Britânico, que decide o título neste domingo, protagonizou casamento de fã no Espírito Santo, enquanto adolescentes foram receber pilotos em São Paulo. Desde a estreia da série ‘Drive to Survive’, público da F1 entre 16 e 35 anos aumentou em 77%

A fã Beatriz Libardi com seu totem de Lewis Hamilton, em tamanho real.
A fã Beatriz Libardi com seu totem de Lewis Hamilton, em tamanho real.Brena Carvalho

Beatriz Libardi estava pensando em Lewis Hamilton no momento mais importante de sua vida. No altar, a estudante de medicina recebeu a notícia de que o britânico havia vencido o Grande Prêmio de São Paulo de Fórmula 1, em Interlagos, no dia 14 de novembro. A cerimônia em que se casou com o agora marido Henrique, em Vitória (ES), parou por alguns instantes para Beatriz celebrar a vitória do piloto da Mercedes, numa cena que viralizou nas redes sociais. Aos 27 anos, a torcedora representa uma geração de brasileiros fisgados pela F1 mesmo sem ter um representante do país para torcer. Os fãs vivem a expectativa da decisão de uma das temporadas mais emocionantes dos tempos recentes, protagonizada por Hamilton e pelo holandês Max Verstappen, marcada para o GP de Abu Dhabi neste domingo, às 9h30, com transmissão da Band na televisão aberta.

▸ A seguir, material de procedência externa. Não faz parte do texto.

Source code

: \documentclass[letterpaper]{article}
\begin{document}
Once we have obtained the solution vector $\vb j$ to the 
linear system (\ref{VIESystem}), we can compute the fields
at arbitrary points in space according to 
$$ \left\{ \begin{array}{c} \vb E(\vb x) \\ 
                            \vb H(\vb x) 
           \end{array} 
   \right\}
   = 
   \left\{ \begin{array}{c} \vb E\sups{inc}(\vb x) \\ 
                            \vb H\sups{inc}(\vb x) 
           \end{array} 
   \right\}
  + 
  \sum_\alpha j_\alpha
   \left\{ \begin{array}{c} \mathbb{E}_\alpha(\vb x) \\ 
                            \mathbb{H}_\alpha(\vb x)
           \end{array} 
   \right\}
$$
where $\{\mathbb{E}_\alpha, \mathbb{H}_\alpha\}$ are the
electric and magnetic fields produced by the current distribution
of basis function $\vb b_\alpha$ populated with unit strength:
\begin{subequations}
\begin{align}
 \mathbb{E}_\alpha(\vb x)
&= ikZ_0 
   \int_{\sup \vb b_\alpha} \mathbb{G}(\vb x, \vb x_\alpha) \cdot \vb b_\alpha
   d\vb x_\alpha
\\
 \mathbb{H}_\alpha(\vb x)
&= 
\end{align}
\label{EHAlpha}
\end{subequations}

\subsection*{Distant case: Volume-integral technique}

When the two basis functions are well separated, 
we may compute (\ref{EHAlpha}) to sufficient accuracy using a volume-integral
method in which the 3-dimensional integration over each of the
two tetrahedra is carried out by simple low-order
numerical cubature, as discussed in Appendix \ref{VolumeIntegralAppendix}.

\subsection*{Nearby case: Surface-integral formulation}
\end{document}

A atmosfera criada em torno da disputa ajuda a entender o ressurgimento do interesse por uma modalidade que já não emocionava tanto desde que o Brasil deixou de protagonizá-la. A virada ocorreu após a Liberty Media assumir os direitos da modalidade, de 2016 para 2017, analisa Felipe Giaffone, ex-comissário da F1 —responsável por julgar os incidentes na pista e determinar punições— e comentarista de automobilismo da Band. Segundo ele, a empresa “vende o produto de uma forma mais americanizada”. “Antes queriam mostrar pouco [os bastidores] para manter o segredo, agora querem escancarar e roteirizar a vida dos pilotos para atrair a atenção. E vem dando mais resultado”, resume Giaffone. A Liberty também adotou o slogan #WeRaceAsOne, que prega uma campanha de sustentabilidade, diversidade e inclusão, bem ao sabor dos tempos atuais.

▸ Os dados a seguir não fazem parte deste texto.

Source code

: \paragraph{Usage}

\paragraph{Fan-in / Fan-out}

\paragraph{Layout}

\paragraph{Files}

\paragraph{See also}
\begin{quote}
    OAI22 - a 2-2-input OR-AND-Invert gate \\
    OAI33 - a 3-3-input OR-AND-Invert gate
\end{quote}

Como em um roteiro cinematográfico, portanto, a capital dos Emirados Árabes Unidos sediará o capítulo final de uma temporada histórica. Hamilton e Verstappen chegam empatados em pontos (cada um com 369,5) na última corrida, algo que não acontecia desde 1974 —quando o brasileiro Emerson Fittipaldi foi campeão. O holandês abriu vantagem com um melhor início de temporada, mas viu o britânico encostar, com três vitórias seguidas, no Brasil, Catar e Arábia Saudita.

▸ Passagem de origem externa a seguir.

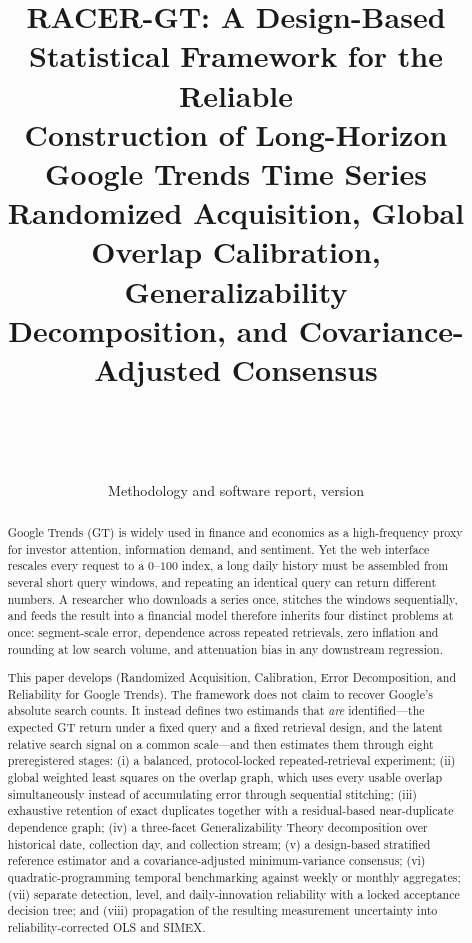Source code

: \documentclass[12pt,a4paper,oneside]{article}
\title{\bfseries
RACER-GT: A Design-Based Statistical Framework for the Reliable\\
Construction of Long-Horizon Google Trends Time Series\\[0.6em]
\large Randomized Acquisition, Global Overlap Calibration, Generalizability\\
Decomposition, and Covariance-Adjusted Consensus
}
\author{\racerauthor\\
\small \raceraffil\\
\small \texttt{\raceremail}}
\date{\racerdate\\[0.4em]\small Methodology and software report, version \racerversion}
\begin{document}
\maketitle

\begin{abstract}
\noindent Google Trends (GT) is widely used in finance and economics as a
high-frequency proxy for investor attention, information demand, and sentiment.
Yet the web interface rescales every request to a $0$--$100$ index, a long daily
history must be assembled from several short query windows, and repeating an
identical query can return different numbers. A researcher who downloads a
series once, stitches the windows sequentially, and feeds the result into a
financial model therefore inherits four distinct problems at once: segment-scale
error, dependence across repeated retrievals, zero inflation and rounding at low
search volume, and attenuation bias in any downstream regression.

This paper develops \RACER{} (Randomized Acquisition, Calibration, Error
Decomposition, and Reliability for Google Trends). The framework does not claim
to recover Google's absolute search counts. It instead defines two estimands
that \emph{are} identified---the expected GT return under a fixed query and a
fixed retrieval design, and the latent relative search signal on a common
scale---and then estimates them through eight preregistered stages: (i) a
balanced, protocol-locked repeated-retrieval experiment; (ii) global weighted
least squares on the overlap graph, which uses every usable overlap
simultaneously instead of accumulating error through sequential stitching;
(iii) exhaustive retention of exact duplicates together with a residual-based
near-duplicate dependence graph; (iv) a three-facet Generalizability Theory
decomposition over historical date, collection day, and collection stream;
(v) a design-based stratified reference estimator and a covariance-adjusted
minimum-variance consensus; (vi) quadratic-programming temporal benchmarking
against weekly or monthly aggregates; (vii) separate detection, level, and
daily-innovation reliability with a locked acceptance decision tree; and
(viii) propagation of the resulting measurement uncertainty into
reliability-corrected OLS and SIMEX.


\end{abstract}
\end{document}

O triunfo do britânico em solo brasileiro teve sabor especial. Hamilton largou em 10º e ultrapassou nove oponentes até a liderança, sendo Verstappen o último deles. A atuação do piloto da Mercedes levantou as arquibancadas de Interlagos e lembrou os tempos de Ayrton Senna, ídolo do país no esporte. Assim que ganhou, Hamilton pegou uma bandeira do Brasil e deu uma volta erguendo-a para fora do carro, como Senna fazia. Para o delírio local, o britânico ainda levou a bandeira para o pódio, e ouviu os hinos da Inglaterra e da Alemanha (por conta da Mercedes) enrolado nela.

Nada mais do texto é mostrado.